*REQUIRED ACTION*
Return each line of the records holding the string "periods".

*PROVIDED RECORDS*
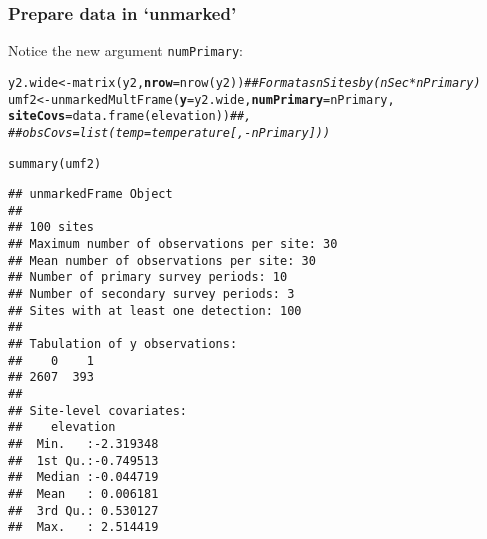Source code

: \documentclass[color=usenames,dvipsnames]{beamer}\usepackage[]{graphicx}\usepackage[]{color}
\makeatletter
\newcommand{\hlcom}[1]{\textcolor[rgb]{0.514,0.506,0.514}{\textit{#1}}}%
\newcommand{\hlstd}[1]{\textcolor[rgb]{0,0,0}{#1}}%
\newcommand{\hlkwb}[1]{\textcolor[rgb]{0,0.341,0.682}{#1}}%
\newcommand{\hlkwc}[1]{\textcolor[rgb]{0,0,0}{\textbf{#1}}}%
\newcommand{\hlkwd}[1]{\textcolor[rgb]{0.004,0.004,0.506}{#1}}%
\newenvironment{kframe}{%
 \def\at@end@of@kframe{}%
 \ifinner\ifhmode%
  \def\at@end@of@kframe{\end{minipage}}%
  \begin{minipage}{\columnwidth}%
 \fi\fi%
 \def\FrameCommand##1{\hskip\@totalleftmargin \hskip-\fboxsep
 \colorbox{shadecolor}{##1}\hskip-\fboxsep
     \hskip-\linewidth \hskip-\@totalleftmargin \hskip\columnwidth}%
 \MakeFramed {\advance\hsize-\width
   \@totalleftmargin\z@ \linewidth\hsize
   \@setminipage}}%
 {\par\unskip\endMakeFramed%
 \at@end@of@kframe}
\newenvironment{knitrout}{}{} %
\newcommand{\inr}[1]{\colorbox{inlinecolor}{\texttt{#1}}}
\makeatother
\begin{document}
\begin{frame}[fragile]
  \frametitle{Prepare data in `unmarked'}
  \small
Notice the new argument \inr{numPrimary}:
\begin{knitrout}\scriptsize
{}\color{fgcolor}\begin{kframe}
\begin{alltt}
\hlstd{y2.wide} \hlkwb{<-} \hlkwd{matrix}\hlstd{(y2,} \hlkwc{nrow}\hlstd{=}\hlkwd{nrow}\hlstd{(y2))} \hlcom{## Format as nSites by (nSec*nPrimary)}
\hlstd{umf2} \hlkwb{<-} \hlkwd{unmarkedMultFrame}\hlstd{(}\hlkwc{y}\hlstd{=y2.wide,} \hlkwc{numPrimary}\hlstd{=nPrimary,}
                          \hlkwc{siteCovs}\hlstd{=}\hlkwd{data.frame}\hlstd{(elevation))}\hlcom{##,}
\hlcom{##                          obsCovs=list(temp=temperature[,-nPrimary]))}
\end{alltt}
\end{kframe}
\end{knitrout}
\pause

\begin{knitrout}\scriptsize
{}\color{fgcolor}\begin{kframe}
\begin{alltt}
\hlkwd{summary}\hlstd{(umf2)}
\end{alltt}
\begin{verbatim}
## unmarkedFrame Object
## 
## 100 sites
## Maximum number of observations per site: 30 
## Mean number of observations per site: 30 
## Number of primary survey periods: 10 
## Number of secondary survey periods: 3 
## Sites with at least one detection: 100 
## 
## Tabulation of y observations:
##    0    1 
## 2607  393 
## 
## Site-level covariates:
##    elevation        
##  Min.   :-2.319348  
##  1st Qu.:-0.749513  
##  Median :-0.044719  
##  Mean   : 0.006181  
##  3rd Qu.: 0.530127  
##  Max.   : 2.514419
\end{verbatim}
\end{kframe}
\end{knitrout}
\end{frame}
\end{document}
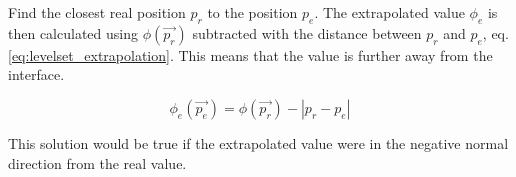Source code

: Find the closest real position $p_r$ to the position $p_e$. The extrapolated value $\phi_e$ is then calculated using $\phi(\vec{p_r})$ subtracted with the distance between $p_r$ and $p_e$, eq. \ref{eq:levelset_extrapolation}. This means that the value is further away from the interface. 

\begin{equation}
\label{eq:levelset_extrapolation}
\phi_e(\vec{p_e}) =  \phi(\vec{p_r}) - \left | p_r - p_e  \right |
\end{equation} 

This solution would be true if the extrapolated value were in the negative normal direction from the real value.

*ANSWER SPACE*
## Number of primary survey periods: 10 
## Number of secondary survey periods: 3 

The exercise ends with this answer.